WORK REQUIRED: Lines from the one containing "### QAQuestio" through the last line of the records below need to be repeated exactly; nothing else, and no pictures.

● ● ● ● ●

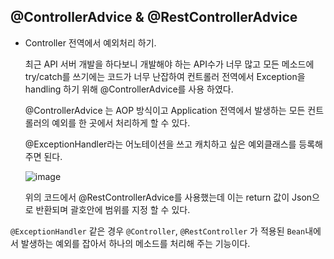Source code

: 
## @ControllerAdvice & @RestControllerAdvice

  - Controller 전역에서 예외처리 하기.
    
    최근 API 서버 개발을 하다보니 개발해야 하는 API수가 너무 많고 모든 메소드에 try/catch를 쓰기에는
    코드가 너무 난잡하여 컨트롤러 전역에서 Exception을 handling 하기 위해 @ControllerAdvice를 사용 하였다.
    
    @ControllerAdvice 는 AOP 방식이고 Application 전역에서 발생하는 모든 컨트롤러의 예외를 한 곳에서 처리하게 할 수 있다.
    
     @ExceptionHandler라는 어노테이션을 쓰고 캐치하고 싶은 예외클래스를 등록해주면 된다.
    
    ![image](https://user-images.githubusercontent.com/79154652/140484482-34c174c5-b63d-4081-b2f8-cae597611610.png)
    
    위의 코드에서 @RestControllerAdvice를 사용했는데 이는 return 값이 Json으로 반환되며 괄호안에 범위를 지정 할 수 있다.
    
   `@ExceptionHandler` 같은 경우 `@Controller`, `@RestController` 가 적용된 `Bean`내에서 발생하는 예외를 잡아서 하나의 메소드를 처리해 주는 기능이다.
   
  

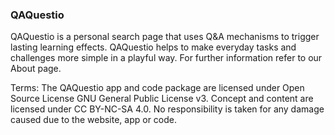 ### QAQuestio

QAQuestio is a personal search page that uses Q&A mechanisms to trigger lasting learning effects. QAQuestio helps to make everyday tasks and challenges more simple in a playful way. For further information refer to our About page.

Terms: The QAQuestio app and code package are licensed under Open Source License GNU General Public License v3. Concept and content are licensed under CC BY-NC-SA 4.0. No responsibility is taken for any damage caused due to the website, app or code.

● ● ● ● ●

TASK SOLUTION:
 ### QAQuestio

QAQuestio is a personal search page that uses Q&A mechanisms to trigger lasting learning effects. QAQuestio helps to make everyday tasks and challenges more simple in a playful way. For further information refer to our About page.

Terms: The QAQuestio app and code package are licensed under Open Source License GNU General Public License v3. Concept and content are licensed under CC BY-NC-SA 4.0. No responsibility is taken for any damage caused due to the website, app or code.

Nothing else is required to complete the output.